Scanning for Pleasure

I am thinking through Jo Guldi’s article about “critical search” and bringing in my memories from her talk here at Pitt in January titled “A Distant Reading of Property: Topic Models, Divergence, Collocation, and Other Text-Mining Strategies to Understand a Modern Intellectual Revolution in the Archives,” which dove further into her research about British Parliamentary papers and tenant issues. For my research, I am reading the newspaper Lampião da Esquina, a monthly publication in Brazil from 1978-1981 produced for and by gay people. An NGO, Grupo Dignidade, an advocacy group for LGBTQ Brazilians, scanned the individual editions of Lampião in Brazil (date unknown). I mention this to say that I do not have the physical copies of Lampião and did not scan them myself – I am working with only what I found online.

The corpus consists of 35 documents, and according to voyant has just over 1.1 million words. The scanned PDFs were run through an OCR program and allow me to search for keywords. Similar to Guldi’s search for the term “tenant” and its usage, I am interested in how the text in Lampião utilizes “pleasure” (prazer).[1] Performing a keyword search for prazer throughout the entire corpus allows me to see how popular the term is over the span of the newspaper’s publishing, and which issues have a particularly high frequency. For example, running a keyword search in Adobe results in 304 instances of the word prazer. That is, however, the ones that the program can read – certainly there are usages of prazer that escape the search due to poor scanning, definition, or non-standard text-font.

How can I incorporate Guldi’s “Critical Search” in my research of gay identity and publications like Lampião? Regarding “seeding,” I came to Lampião after conducting a broad, internet keyword search for “gay rights Brazil” (or something similar). Several results indicated that Lampião was the first nationally distributed publication and was foundational in establishing a national movement. Indeed, many monographs on the topic also argue for Lampião’s importance. I may be able to “broadly winnow” the corpus by identifying which editions more frequently engage with the term prazer. Hopefully later, then, through “guided reading” may I begin to consider ways to make contributions to the field in general.

Conducting preliminary “Critical Searches” on prazer in Lampião has led me to further questions. Why was there such a large spike in the use of the word in late 1980? When is prazer evoked, in what context, and by whom? What do the writers mean by prazer? What about other similar words like desire (desejo), happiness (alegria), satisfaction (satisfação), or enjoyment (gozo) – why specifically prazer? How, if at all, do the publications for other contemporaneous social movements (like the Black consciousness movement, the labor/socialist movement, or environmentalists) use prazer? I anticipate that applying methods addressed in Guldi’s and others’ publications from the semester will help me identify key moments and actors for further research.

[1] In November of 1978 Lampião da Esquina (Lamp on the Street Corner) introduced a new subtitle – “Lampião discusses the only topic still taboo in Brazil: pleasure.”

Archives, Data, and Historical Research

For this blog post, I’d like to follow Alison’s suggestion to think about how the creation and structuring of data relates to our final projects for this course, drawing on themes from our readings, our class discussion, and my work with Tropy for my final project.

An advantage, as I see it, of Tropy is that it allows researchers to organize their images of archival material and to pair images of archival material with metadata that describes the identifying features of the document.

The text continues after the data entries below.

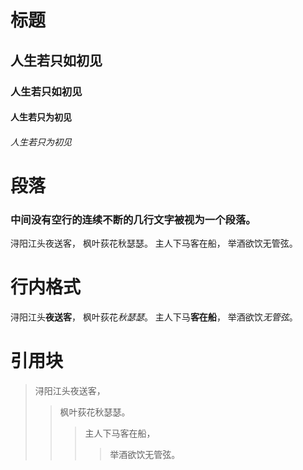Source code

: 
# 标题
## 人生若只如初见
### 人生若只如初见
#### 人生若只为初见
###### 人生若只为初见

# 段落
### 中间没有空行的连续不断的几行文字被视为一个段落。
浔阳江头夜送客，
枫叶荻花秋瑟瑟。
主人下马客在船，
举酒欲饮无管弦。

# 行内格式
浔阳江头**夜送客**，
枫叶荻花*秋瑟瑟*。
主人下马**客在船**，
举酒欲饮*无管弦*。

# 引用块
>浔阳江头夜送客，
>>枫叶荻花秋瑟瑟。
>>>主人下马客在船，
>>>>举酒欲饮无管弦。
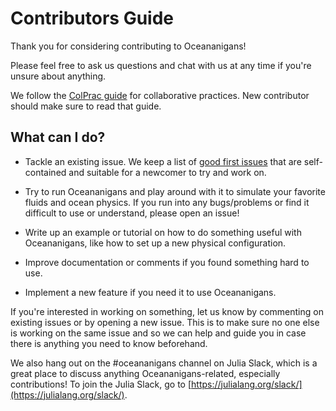 # Contributors Guide

Thank you for considering contributing to Oceananigans! 

Please feel free to ask us questions and chat with us at any time if you're
unsure about anything.

We follow the [ColPrac guide](https://github.com/SciML/ColPrac) for collaborative
practices. New contributor should make sure to read that guide.

## What can I do?

* Tackle an existing issue. We keep a list of [good first issues](https://github.com/climate-machine/Oceananigans.jl/issues?q=is%3Aissue+is%3Aopen+label%3A%22good+first+issue%22)
  that are self-contained and suitable for a newcomer to try and work on.

* Try to run Oceananigans and play around with it to simulate your favorite
  fluids and ocean physics. If you run into any bugs/problems or find it difficult
  to use or understand, please open an issue!

* Write up an example or tutorial on how to do something useful with
  Oceananigans, like how to set up a new physical configuration.

* Improve documentation or comments if you found something hard to use.

* Implement a new feature if you need it to use Oceananigans.

If you're interested in working on something, let us know by commenting on
existing issues or by opening a new issue. This is to make sure no one else
is working on the same issue and so we can help and guide you in case there
is anything you need to know beforehand.

We also hang out on the #oceananigans channel on Julia Slack, which is a great
place to discuss anything Oceananigans-related, especially contributions! To
join the Julia Slack, go to [https://julialang.org/slack/](https://julialang.org/slack/).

This organizing of images and the pairing of images and metadata has been useful for my research, as my current method of storing images of archival material—simply using folders in File Explorer for large groups of images—has made accessing these images and information about the archival material they represent a labor-intensive task. Because I think it would be unwieldy, if not impossible, to add all of the metadata for a document as the image file’s name, I’ve kept this descriptive information as handwritten notes in a research notebook, with the result that my image files are organized in the order in which I took the photographs, and this in turn reflects the order of the documents in individual box folders in the archive. I suppose that I could create File Explorer folders to correspond to archival box folders, but the idea of separating my images in this way and making it even more difficult to navigate from one document in one folder to another in another folder hasn’t appealed to me.

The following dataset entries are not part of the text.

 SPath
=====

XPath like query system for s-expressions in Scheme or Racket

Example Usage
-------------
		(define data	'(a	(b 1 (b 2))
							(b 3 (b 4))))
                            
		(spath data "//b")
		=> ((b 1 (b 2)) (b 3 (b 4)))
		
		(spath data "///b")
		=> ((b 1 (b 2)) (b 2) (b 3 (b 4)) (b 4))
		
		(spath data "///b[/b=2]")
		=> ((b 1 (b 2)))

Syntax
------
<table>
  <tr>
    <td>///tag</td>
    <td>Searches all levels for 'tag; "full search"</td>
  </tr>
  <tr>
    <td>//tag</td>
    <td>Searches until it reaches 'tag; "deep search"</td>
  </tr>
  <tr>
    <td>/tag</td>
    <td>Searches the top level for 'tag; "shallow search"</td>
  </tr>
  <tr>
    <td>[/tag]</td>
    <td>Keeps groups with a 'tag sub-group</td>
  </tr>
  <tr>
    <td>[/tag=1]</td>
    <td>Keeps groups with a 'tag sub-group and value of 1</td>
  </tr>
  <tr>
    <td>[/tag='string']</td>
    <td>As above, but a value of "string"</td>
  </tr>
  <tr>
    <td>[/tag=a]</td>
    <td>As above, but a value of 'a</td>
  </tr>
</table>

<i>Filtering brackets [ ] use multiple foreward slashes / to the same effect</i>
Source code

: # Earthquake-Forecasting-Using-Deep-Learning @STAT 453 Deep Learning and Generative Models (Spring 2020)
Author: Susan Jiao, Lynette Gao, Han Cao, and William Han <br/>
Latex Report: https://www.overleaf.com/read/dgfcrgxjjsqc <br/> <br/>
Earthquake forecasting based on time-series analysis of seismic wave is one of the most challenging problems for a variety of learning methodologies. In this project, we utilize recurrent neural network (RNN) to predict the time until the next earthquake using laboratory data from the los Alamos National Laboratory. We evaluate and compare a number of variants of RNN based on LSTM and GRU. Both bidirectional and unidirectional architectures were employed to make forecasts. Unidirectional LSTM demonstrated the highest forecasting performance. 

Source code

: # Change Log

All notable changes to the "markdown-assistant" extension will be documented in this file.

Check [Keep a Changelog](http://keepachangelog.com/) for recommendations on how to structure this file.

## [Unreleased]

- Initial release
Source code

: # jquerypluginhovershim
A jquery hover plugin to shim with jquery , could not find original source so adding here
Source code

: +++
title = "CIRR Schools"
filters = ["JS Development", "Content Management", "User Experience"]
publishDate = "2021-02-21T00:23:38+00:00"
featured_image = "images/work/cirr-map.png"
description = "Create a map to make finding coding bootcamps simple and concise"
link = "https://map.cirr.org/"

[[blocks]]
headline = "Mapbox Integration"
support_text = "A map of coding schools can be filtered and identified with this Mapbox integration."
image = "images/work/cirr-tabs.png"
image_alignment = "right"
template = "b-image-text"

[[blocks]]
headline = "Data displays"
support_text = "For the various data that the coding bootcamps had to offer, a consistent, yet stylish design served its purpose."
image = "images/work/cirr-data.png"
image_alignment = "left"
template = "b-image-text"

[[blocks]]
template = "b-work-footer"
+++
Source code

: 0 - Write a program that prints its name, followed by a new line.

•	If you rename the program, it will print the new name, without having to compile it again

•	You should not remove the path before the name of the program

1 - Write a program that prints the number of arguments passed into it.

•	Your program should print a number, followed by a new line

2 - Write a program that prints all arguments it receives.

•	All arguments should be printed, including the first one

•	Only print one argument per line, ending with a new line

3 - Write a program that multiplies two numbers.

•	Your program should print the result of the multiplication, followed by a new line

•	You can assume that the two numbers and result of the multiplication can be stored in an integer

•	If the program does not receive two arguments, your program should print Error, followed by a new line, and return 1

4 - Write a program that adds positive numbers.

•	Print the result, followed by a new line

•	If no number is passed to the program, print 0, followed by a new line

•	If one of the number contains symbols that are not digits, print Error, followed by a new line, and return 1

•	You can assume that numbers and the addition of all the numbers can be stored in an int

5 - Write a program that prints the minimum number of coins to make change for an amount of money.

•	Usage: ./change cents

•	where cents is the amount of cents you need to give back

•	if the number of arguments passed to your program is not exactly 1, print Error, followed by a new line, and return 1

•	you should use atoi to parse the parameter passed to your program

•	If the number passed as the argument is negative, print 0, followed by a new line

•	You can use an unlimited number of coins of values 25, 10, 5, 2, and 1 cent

While it has been satisfying to pair my images with documents’ metadata using Tropy, it has involved working with Tropy’s existing templates for structuring item-level metadata. One of Tropy’s three templates is Tropy Correspondence, which includes fields for the document’s recipient as well as its author. In the number of items I have added to Tropy, nine of them are letters that were either composed and typed or typed from notes or dictation by a secretary. Should the secretary be considered the author of these letters? Would the secretary’s potential authorship depend on whether they themselves composed the letter or whether they typed the letter from notes left or dictation given? What of this information could be determined by a researcher removed from the circumstances in which an archival document was created? My approach to these letters has been to indicate that the letter was sent by the secretary in the item’s title, but to note the secretary’s employer as the author of the letter so that I can use the author field to sort items.

I’ve also been thinking about the question that John Markoff posed in relation to the cahiers project of how well an existing corpus of material in an archive or archives reflects or represents the total amount of material written historically. In some instances, the loss of material may be evident—for example, a letter may refer to a telegram received by the letter’s author, but that telegram may not be preserved alongside the letter in an archive. In other instances, researchers may have to work toward identifying documents that have not been preserved and make assumptions based on the information available in surviving documents. While this may prove frustrating for researchers, noting instances of absence and loss may prompt critical reflection on archives as constructed repositories of information and as resources for historical research.